(Recorded data)
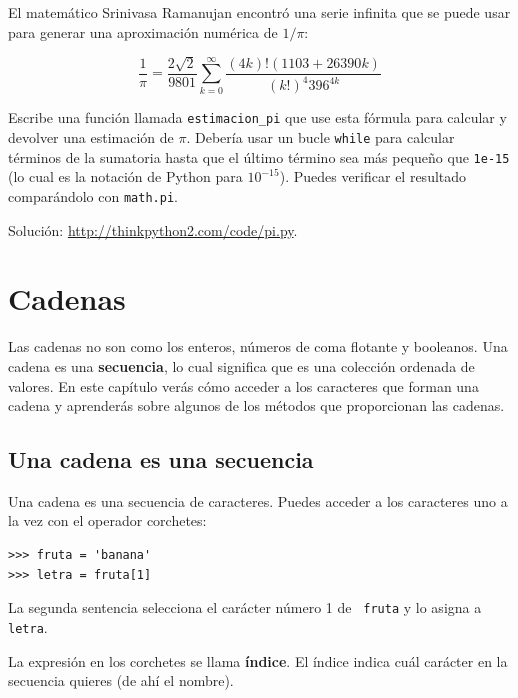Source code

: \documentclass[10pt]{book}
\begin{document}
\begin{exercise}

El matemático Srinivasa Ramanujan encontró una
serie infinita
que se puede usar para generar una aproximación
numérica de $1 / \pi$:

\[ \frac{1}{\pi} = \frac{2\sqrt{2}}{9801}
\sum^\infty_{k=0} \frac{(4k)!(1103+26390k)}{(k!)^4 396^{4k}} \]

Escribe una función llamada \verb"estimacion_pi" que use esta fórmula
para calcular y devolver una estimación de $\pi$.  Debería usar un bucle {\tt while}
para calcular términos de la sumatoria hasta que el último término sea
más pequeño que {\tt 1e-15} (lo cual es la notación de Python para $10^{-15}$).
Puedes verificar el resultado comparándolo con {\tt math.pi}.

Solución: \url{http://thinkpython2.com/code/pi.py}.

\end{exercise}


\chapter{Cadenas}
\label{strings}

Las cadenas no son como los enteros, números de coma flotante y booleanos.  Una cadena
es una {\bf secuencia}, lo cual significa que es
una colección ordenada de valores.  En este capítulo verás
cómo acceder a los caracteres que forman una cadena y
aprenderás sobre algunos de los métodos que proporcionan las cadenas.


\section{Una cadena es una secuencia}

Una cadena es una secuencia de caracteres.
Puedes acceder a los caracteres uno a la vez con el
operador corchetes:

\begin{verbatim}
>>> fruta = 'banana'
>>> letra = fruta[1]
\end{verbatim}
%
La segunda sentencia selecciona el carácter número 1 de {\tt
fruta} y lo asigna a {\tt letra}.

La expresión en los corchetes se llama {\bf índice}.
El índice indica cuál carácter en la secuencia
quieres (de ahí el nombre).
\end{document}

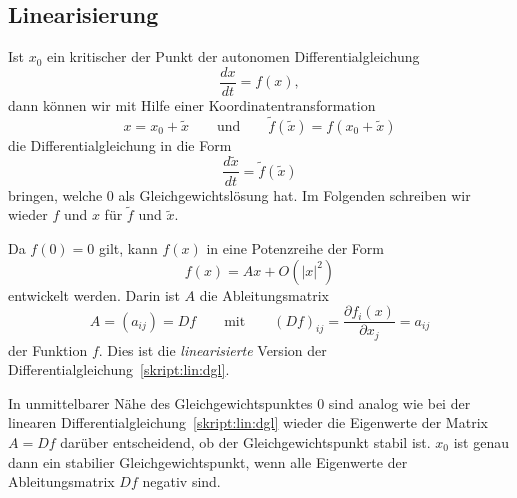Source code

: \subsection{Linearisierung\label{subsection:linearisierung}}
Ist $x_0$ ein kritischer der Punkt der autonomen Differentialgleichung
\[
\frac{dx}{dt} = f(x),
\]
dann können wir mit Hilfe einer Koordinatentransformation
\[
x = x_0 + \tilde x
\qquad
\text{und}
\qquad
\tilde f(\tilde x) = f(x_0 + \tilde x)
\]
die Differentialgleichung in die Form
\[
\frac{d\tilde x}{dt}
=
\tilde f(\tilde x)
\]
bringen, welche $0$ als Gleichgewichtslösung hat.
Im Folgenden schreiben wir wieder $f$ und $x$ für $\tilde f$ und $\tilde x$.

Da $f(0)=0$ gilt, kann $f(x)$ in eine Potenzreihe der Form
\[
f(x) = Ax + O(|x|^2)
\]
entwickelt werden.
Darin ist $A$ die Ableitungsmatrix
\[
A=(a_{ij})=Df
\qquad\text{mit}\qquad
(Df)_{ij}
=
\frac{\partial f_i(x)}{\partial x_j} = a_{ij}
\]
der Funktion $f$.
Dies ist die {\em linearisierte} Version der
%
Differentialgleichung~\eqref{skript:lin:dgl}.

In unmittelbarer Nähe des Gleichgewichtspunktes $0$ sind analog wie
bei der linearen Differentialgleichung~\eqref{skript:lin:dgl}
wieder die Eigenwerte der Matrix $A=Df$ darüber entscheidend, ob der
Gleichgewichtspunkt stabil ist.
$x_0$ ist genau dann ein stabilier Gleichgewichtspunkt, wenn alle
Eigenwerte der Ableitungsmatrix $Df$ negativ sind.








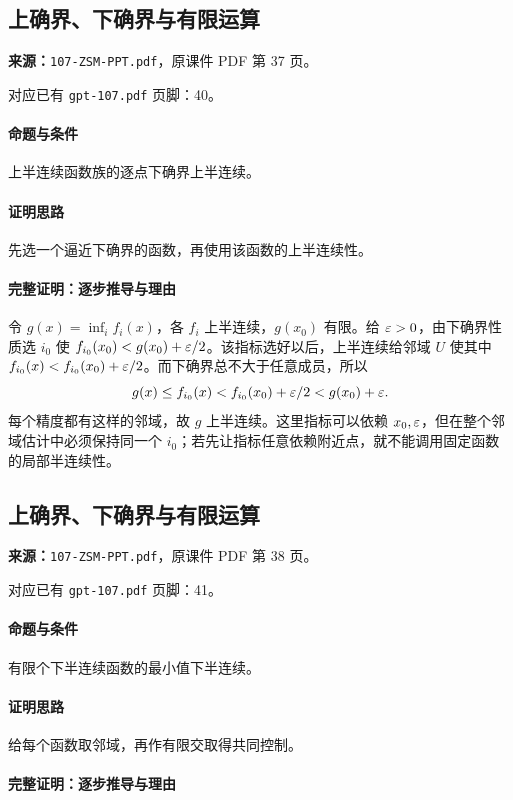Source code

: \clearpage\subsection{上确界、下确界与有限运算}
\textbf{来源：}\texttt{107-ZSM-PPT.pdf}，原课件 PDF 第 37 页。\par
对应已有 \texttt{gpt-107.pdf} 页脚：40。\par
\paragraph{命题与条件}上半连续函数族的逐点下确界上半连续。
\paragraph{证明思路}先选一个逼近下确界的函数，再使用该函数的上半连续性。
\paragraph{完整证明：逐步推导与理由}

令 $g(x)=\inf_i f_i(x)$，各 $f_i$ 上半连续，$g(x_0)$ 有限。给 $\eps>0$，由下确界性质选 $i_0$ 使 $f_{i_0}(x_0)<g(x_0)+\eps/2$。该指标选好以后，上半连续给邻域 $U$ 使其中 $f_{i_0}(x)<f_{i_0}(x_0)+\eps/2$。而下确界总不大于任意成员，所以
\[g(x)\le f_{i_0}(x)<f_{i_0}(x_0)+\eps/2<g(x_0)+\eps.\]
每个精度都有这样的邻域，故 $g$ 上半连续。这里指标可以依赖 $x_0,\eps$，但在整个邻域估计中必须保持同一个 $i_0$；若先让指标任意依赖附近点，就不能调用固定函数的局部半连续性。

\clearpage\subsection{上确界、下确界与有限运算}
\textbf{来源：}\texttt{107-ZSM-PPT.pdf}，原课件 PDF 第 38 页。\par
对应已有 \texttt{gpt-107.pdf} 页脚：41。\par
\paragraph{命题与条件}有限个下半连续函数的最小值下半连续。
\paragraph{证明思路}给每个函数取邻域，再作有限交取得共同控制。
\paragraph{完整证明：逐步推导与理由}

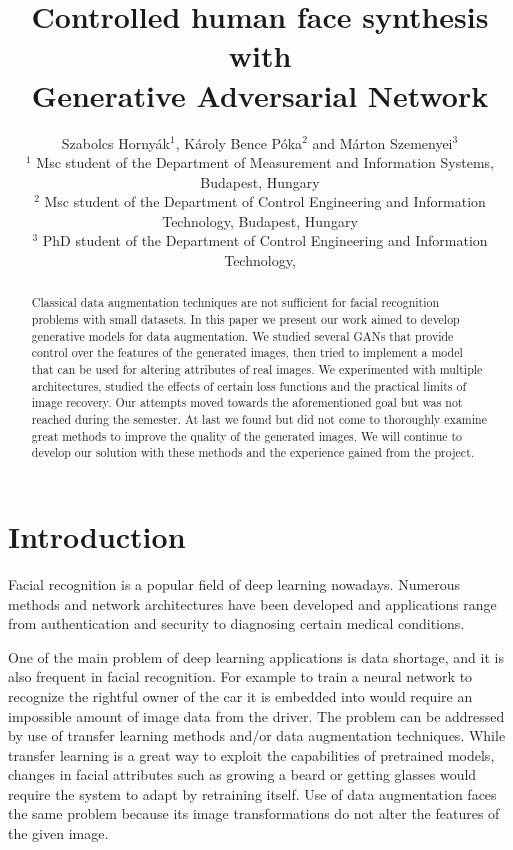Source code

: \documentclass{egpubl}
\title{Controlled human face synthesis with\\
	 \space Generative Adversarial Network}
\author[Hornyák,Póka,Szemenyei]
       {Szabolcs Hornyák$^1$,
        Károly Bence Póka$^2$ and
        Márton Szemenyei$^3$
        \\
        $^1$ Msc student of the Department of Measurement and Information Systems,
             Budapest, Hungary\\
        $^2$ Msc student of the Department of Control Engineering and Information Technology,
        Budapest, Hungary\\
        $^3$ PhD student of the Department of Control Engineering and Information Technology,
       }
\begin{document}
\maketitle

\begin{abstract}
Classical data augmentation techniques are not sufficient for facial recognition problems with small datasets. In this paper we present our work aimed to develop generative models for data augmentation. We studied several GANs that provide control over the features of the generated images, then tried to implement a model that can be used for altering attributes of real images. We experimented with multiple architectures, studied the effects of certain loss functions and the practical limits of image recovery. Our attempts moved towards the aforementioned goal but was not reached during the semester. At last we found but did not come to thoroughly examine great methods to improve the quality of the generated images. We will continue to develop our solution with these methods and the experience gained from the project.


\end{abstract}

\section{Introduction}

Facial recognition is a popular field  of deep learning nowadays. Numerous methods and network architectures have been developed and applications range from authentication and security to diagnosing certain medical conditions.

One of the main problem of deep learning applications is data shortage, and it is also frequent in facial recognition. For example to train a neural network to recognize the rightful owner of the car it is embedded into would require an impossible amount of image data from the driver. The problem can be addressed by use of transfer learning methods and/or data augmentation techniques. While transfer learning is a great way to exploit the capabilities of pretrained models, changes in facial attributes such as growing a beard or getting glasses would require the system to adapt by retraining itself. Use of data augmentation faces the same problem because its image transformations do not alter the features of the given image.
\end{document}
(End Recorded data)
Problem details - Copy each line from the entries above that has the word "Puedes" in it.

Written answer -
Puedes verificar el resultado comparándolo con {\tt math.pi}.
Puedes acceder a los caracteres uno a la vez con el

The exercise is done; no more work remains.